Activation of phospholipase A2 by ternary model membranes

Formation of liquid-ordered domains in model membranes can be linked to raft formation in cellular membranes. The lipid stoichiometry has a governing influence on domain formation and consequently, biochemical hydrolysis of specific lipids has the potential to remodel domain features. Activation of phospholipase A(2) (PLA(2)) by ternary model membranes with three components (DOPC/DPPC/Cholesterol) can potentially change the domain structure by preferential hydrolysis of the phospholipids. Using fluorescence microscopy, this work investigates the changes in domain features that occur upon PLA(2) activation by such ternary membranes. Double-supported membranes are used, which have minimal interactions with the solid support. For membranes prepared in the coexistence region, PLA(2) induces a decrease of the liquid-disordered (L-d) phase and an increase of the liquid-ordered (L-o) phase. A striking observation is that activation by a uniform membrane in the L-d phase leads to nucleation and growth of L-o-like domains. This phenomenon relies on the initial presence of cholesterol and no PLA(2) activation is observed by membranes purely in the L-o phase.

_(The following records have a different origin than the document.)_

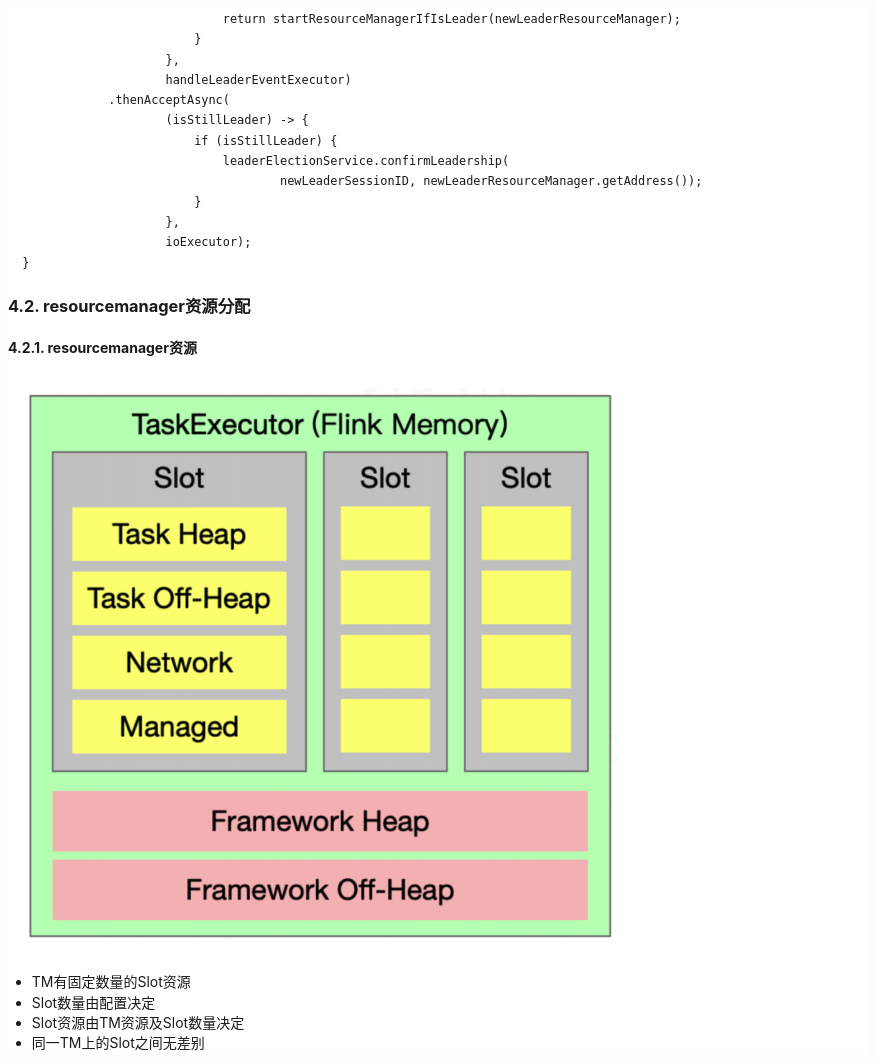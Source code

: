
   ```
                                return startResourceManagerIfIsLeader(newLeaderResourceManager);
                            }
                        },
                        handleLeaderEventExecutor)
                .thenAcceptAsync(
                        (isStillLeader) -> {
                            if (isStillLeader) {
                                leaderElectionService.confirmLeadership(
                                        newLeaderSessionID, newLeaderResourceManager.getAddress());
                            }
                        },
                        ioExecutor);
    }
  ```


### 4.2. resourcemanager资源分配
#### 4.2.1. resourcemanager资源 
![](task-manager的slot资源.png)  
* TM有固定数量的Slot资源
* Slot数量由配置决定
* Slot资源由TM资源及Slot数量决定
* 同一TM上的Slot之间无差别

The observations can be rationalized by mapping partially hydrolyzed islands onto trajectories in the phase diagram. It is proposed that DPPC is protected from hydrolysis through interactions with cholesterol, and possibly the formation of condensed complexes. This leads to specific trajectories which can account for the observed trends. The results demonstrate that PLA(2) activation by ternary membrane islands may change the global lipid composition and remodel domain features while preserving the overall membrane integrity.